# Predictive Customer Analytics 101: The Correlation

Jeff Sauro, PhD Want to know what customers are likely to do? You’re not alone. Most organizations would love to predict their customers’ next action or attitude.

Unfortunately, there isn’t an analytics crystal ball that provides a clear and accurate picture of the future. Instead, we have to rely on the much murkier reality of past data to predict the future.

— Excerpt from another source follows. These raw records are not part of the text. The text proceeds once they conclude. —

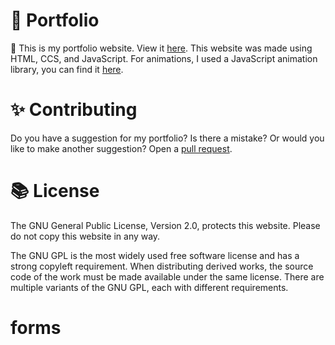 # 💼 Portfolio 
👋
 This is my portfolio website. View it [here](https://siddharthduggal.com). This website was made using HTML, CCS, and JavaScript. For animations, I used a JavaScript animation library, you can find it [here](https://github.com/michalsnik/aos).

# ✨ Contributing
Do you have a suggestion for my portfolio? Is there a mistake? Or would you like to make another suggestion? Open a [pull request](https://github.com/siddharthd0/portfoliowebsite/pulls).

# 📚 License 
The GNU General Public License, Version 2.0, protects this website. Please do not copy this website in any way.

The GNU GPL is the most widely used free software license and has a strong copyleft requirement. When distributing derived works, the source code of the work must be made available under the same license. There are multiple variants of the GNU GPL, each with different requirements.
<br>
# forms

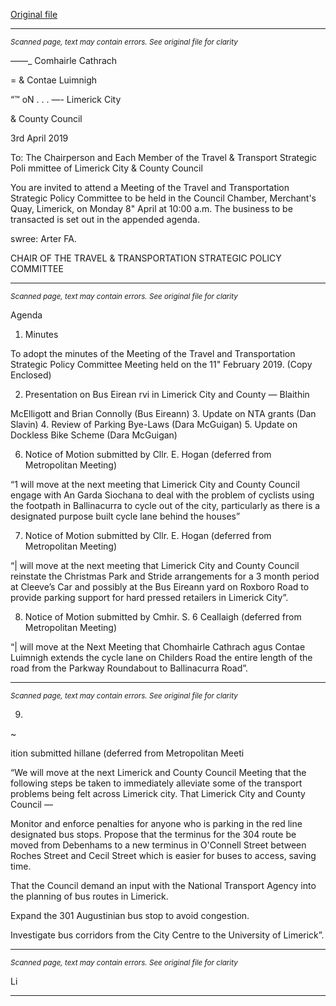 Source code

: [Original file](https://www.limerick.ie/sites/default/files/media/documents/2019-04/8th%20April%202019-Agenda%20Travel%20and%20Transportation%20Strategic%20Policy%20Committee.pdf)

---
*<small>Scanned page, text may contain errors. See original file for clarity</small>*  

——_ Comhairle Cathrach

= & Contae Luimnigh

“™ oN . . .
—- Limerick City

& County Council

3rd April 2019

To: The Chairperson and Each Member of the Travel & Transport Strategic Poli
mmittee of Limerick City & County Council

You are invited to attend a Meeting of the Travel and Transportation Strategic Policy
Committee to be held in the Council Chamber, Merchant's Quay, Limerick, on Monday 8"
April at 10:00 a.m. The business to be transacted is set out in the appended agenda.

swree: Arter FA.

CHAIR OF THE TRAVEL & TRANSPORTATION STRATEGIC POLICY COMMITTEE



---
*<small>Scanned page, text may contain errors. See original file for clarity</small>*  

Agenda

1. Minutes

To adopt the minutes of the Meeting of the Travel and Transportation Strategic Policy
Committee Meeting held on the 11" February 2019.
(Copy Enclosed)

2. Presentation on Bus Eirean rvi in Limerick City and County — Blaithin

McElligott and Brian Connolly (Bus Eireann)
3. Update on NTA grants (Dan Slavin)
4. Review of Parking Bye-Laws (Dara McGuigan)
5. Update on Dockless Bike Scheme (Dara McGuigan)

6. Notice of Motion submitted by Cllr. E. Hogan (deferred from Metropolitan
Meeting)

“1 will move at the next meeting that Limerick City and County Council engage with
An Garda Siochana to deal with the problem of cyclists using the footpath in
Ballinacurra to cycle out of the city, particularly as there is a designated purpose built
cycle lane behind the houses”

7. Notice of Motion submitted by Cllr. E. Hogan (deferred from Metropolitan
Meeting)

“| will move at the next meeting that Limerick City and County Council reinstate the
Christmas Park and Stride arrangements for a 3 month period at Cleeve’s Car and
possibly at the Bus Eireann yard on Roxboro Road to provide parking support for
hard pressed retailers in Limerick City”.

8. Notice of Motion submitted by Cmhir. S. 6 Ceallaigh (deferred from Metropolitan
Meeting)

“| will move at the Next Meeting that Chomhairle Cathrach agus Contae Luimnigh
extends the cycle lane on Childers Road the entire length of the road from the
Parkway Roundabout to Ballinacurra Road”.


---
*<small>Scanned page, text may contain errors. See original file for clarity</small>*  

9.

~

ition submitted hillane (deferred from Metropolitan
Meeti

“We will move at the next Limerick and County Council Meeting that the following
steps be taken to immediately alleviate some of the transport problems being felt
across Limerick city. That Limerick City and County Council —

Monitor and enforce penalties for anyone who is parking in the red line designated bus stops.
Propose that the terminus for the 304 route be moved from Debenhams to a new terminus in
O'Connell Street between Roches Street and Cecil Street which is easier for buses to access,
saving time.

That the Council demand an input with the National Transport Agency into the planning of
bus routes in Limerick.

Expand the 301 Augustinian bus stop to avoid congestion.

Investigate bus corridors from the City Centre to the University of Limerick”.


---
*<small>Scanned page, text may contain errors. See original file for clarity</small>*  

Li


---
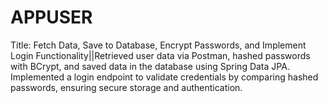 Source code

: # APPUSER
Title: Fetch Data, Save to Database, Encrypt Passwords, and Implement Login Functionality||Retrieved user data via Postman, hashed passwords with BCrypt, and saved data in the database using Spring Data JPA. Implemented a login endpoint to validate credentials by comparing hashed passwords, ensuring secure storage and authentication.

And while the past is no guarantee of the future, it’s often all we have to make decisions. More specifically, we look for correlations between various types of customer analytics to uncover patterns.

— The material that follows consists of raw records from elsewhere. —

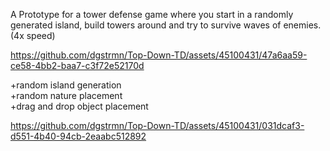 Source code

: A Prototype for a tower defense game where you start in a randomly generated island, build towers around and try to survive waves of enemies.<br>
(4x speed)<br>

https://github.com/dgstrmn/Top-Down-TD/assets/45100431/47a6aa59-ce58-4bb2-baa7-c3f72e52170d

+random island generation<br>
+random nature placement<br>
+drag and drop object placement<br>



https://github.com/dgstrmn/Top-Down-TD/assets/45100431/031dcaf3-d551-4b40-94cb-2eaabc512892

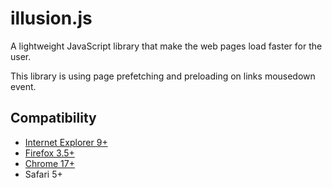 illusion.js
===========

A lightweight JavaScript library that make the web pages load faster for the user.

This library is using page prefetching and preloading on links mousedown event.

## Compatibility

* [Internet Explorer 9+](http://msdn.microsoft.com/en-us/library/ie/dn265039%28v=vs.85%29.aspx)
* [Firefox 3.5+](http://developer.mozilla.org/en-US/docs/Web/HTTP/Link_prefetching_FAQ)
* [Chrome 17+](http://developers.google.com/chrome/whitepapers/prerender)
* Safari 5+


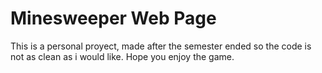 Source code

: # Minesweeper Web Page 

This is a personal proyect, made after the semester ended so the code is not as clean as i would like. Hope you enjoy the game.  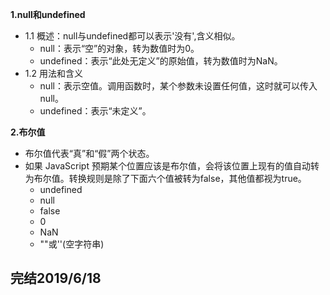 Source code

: **1.null和undefined**
+ 1.1 概述：null与undefined都可以表示'没有',含义相似。
    - null：表示“空”的对象，转为数值时为0。
    - undefined：表示“此处无定义”的原始值，转为数值时为NaN。
+ 1.2 用法和含义
    - null：表示空值。调用函数时，某个参数未设置任何值，这时就可以传入null。
    - undefined：表示“未定义”。

**2.布尔值**
+ 布尔值代表“真”和“假”两个状态。
+ 如果 JavaScript 预期某个位置应该是布尔值，会将该位置上现有的值自动转为布尔值。转换规则是除了下面六个值被转为false，其他值都视为true。
    - undefined
    - null
    - false
    - 0
    - NaN
    - ""或''(空字符串)
## 完结2019/6/18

For example, you might ask correlation-revealing questions like these:

• Does a longer time on a website result in more purchases?
• Do customers rate tasks easier if they take less time?
• For customer who purchase product A, what other products do they purchase?
• Will coupons increase same-store sales?
• Will a reduced price mean higher sales?
• Is customer loyalty tied to future company growth?

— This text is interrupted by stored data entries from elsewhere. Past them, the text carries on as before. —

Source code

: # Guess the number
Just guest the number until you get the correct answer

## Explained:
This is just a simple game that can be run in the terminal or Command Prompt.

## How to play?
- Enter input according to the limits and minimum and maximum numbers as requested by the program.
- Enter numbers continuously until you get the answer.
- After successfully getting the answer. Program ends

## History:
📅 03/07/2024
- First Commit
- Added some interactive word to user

If you want to make predictions based on customer analytics, you need to know how to evaluate relationships between variables—including assessing the strength of the correlations. I discuss correlations in detail in my book, Customer Analytics for Dummies. Here’s a sample.

## Visualizing Associations

A good first step in looking for relationships with two continuous variables is to graph them in a scatterplot. We might assume, for example, a strong, relationship between (a) the number of clicks or taps a user has to make to complete a web-based sales transaction and (b) the time it takes for the user to complete that transaction.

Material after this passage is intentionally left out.